START DATA FOR REVIEW

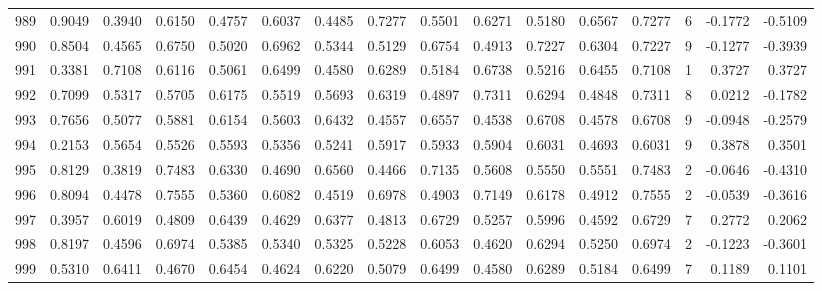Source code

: \begin{tabular}{lrrrrrrrrrrrrrrr}
989 &      0.9049 &  0.3940 &  0.6150 &  0.4757 &  0.6037 &  0.4485 &  0.7277 &  0.5501 &  0.6271 &  0.5180 &   0.6567 &     0.7277 &      6 &                   -0.1772 &                    -0.5109 \\
990 &      0.8504 &  0.4565 &  0.6750 &  0.5020 &  0.6962 &  0.5344 &  0.5129 &  0.6754 &  0.4913 &  0.7227 &   0.6304 &     0.7227 &      9 &                   -0.1277 &                    -0.3939 \\
991 &      0.3381 &  0.7108 &  0.6116 &  0.5061 &  0.6499 &  0.4580 &  0.6289 &  0.5184 &  0.6738 &  0.5216 &   0.6455 &     0.7108 &      1 &                    0.3727 &                     0.3727 \\
992 &      0.7099 &  0.5317 &  0.5705 &  0.6175 &  0.5519 &  0.5693 &  0.6319 &  0.4897 &  0.7311 &  0.6294 &   0.4848 &     0.7311 &      8 &                    0.0212 &                    -0.1782 \\
993 &      0.7656 &  0.5077 &  0.5881 &  0.6154 &  0.5603 &  0.6432 &  0.4557 &  0.6557 &  0.4538 &  0.6708 &   0.4578 &     0.6708 &      9 &                   -0.0948 &                    -0.2579 \\
994 &      0.2153 &  0.5654 &  0.5526 &  0.5593 &  0.5356 &  0.5241 &  0.5917 &  0.5933 &  0.5904 &  0.6031 &   0.4693 &     0.6031 &      9 &                    0.3878 &                     0.3501 \\
995 &      0.8129 &  0.3819 &  0.7483 &  0.6330 &  0.4690 &  0.6560 &  0.4466 &  0.7135 &  0.5608 &  0.5550 &   0.5551 &     0.7483 &      2 &                   -0.0646 &                    -0.4310 \\
996 &      0.8094 &  0.4478 &  0.7555 &  0.5360 &  0.6082 &  0.4519 &  0.6978 &  0.4903 &  0.7149 &  0.6178 &   0.4912 &     0.7555 &      2 &                   -0.0539 &                    -0.3616 \\
997 &      0.3957 &  0.6019 &  0.4809 &  0.6439 &  0.4629 &  0.6377 &  0.4813 &  0.6729 &  0.5257 &  0.5996 &   0.4592 &     0.6729 &      7 &                    0.2772 &                     0.2062 \\
998 &      0.8197 &  0.4596 &  0.6974 &  0.5385 &  0.5340 &  0.5325 &  0.5228 &  0.6053 &  0.4620 &  0.6294 &   0.5250 &     0.6974 &      2 &                   -0.1223 &                    -0.3601 \\
999 &      0.5310 &  0.6411 &  0.4670 &  0.6454 &  0.4624 &  0.6220 &  0.5079 &  0.6499 &  0.4580 &  0.6289 &   0.5184 &     0.6499 &      7 &                    0.1189 &                     0.1101 \\
\bottomrule
\end{tabular}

END DATA FOR REVIEW

TASK PROMPT: Give back the entries verbatim but drop every picture.

SOLUTION FOR THIS EXERCISE:
Source code

: \begin{tabular}{lrrrrrrrrrrrrrrr}
989 &      0.9049 &  0.3940 &  0.6150 &  0.4757 &  0.6037 &  0.4485 &  0.7277 &  0.5501 &  0.6271 &  0.5180 &   0.6567 &     0.7277 &      6 &                   -0.1772 &                    -0.5109 \\
990 &      0.8504 &  0.4565 &  0.6750 &  0.5020 &  0.6962 &  0.5344 &  0.5129 &  0.6754 &  0.4913 &  0.7227 &   0.6304 &     0.7227 &      9 &                   -0.1277 &                    -0.3939 \\
991 &      0.3381 &  0.7108 &  0.6116 &  0.5061 &  0.6499 &  0.4580 &  0.6289 &  0.5184 &  0.6738 &  0.5216 &   0.6455 &     0.7108 &      1 &                    0.3727 &                     0.3727 \\
992 &      0.7099 &  0.5317 &  0.5705 &  0.6175 &  0.5519 &  0.5693 &  0.6319 &  0.4897 &  0.7311 &  0.6294 &   0.4848 &     0.7311 &      8 &                    0.0212 &                    -0.1782 \\
993 &      0.7656 &  0.5077 &  0.5881 &  0.6154 &  0.5603 &  0.6432 &  0.4557 &  0.6557 &  0.4538 &  0.6708 &   0.4578 &     0.6708 &      9 &                   -0.0948 &                    -0.2579 \\
994 &      0.2153 &  0.5654 &  0.5526 &  0.5593 &  0.5356 &  0.5241 &  0.5917 &  0.5933 &  0.5904 &  0.6031 &   0.4693 &     0.6031 &      9 &                    0.3878 &                     0.3501 \\
995 &      0.8129 &  0.3819 &  0.7483 &  0.6330 &  0.4690 &  0.6560 &  0.4466 &  0.7135 &  0.5608 &  0.5550 &   0.5551 &     0.7483 &      2 &                   -0.0646 &                    -0.4310 \\
996 &      0.8094 &  0.4478 &  0.7555 &  0.5360 &  0.6082 &  0.4519 &  0.6978 &  0.4903 &  0.7149 &  0.6178 &   0.4912 &     0.7555 &      2 &                   -0.0539 &                    -0.3616 \\
997 &      0.3957 &  0.6019 &  0.4809 &  0.6439 &  0.4629 &  0.6377 &  0.4813 &  0.6729 &  0.5257 &  0.5996 &   0.4592 &     0.6729 &      7 &                    0.2772 &                     0.2062 \\
998 &      0.8197 &  0.4596 &  0.6974 &  0.5385 &  0.5340 &  0.5325 &  0.5228 &  0.6053 &  0.4620 &  0.6294 &   0.5250 &     0.6974 &      2 &                   -0.1223 &                    -0.3601 \\
999 &      0.5310 &  0.6411 &  0.4670 &  0.6454 &  0.4624 &  0.6220 &  0.5079 &  0.6499 &  0.4580 &  0.6289 &   0.5184 &     0.6499 &      7 &                    0.1189 &                     0.1101 \\
\bottomrule
\end{tabular}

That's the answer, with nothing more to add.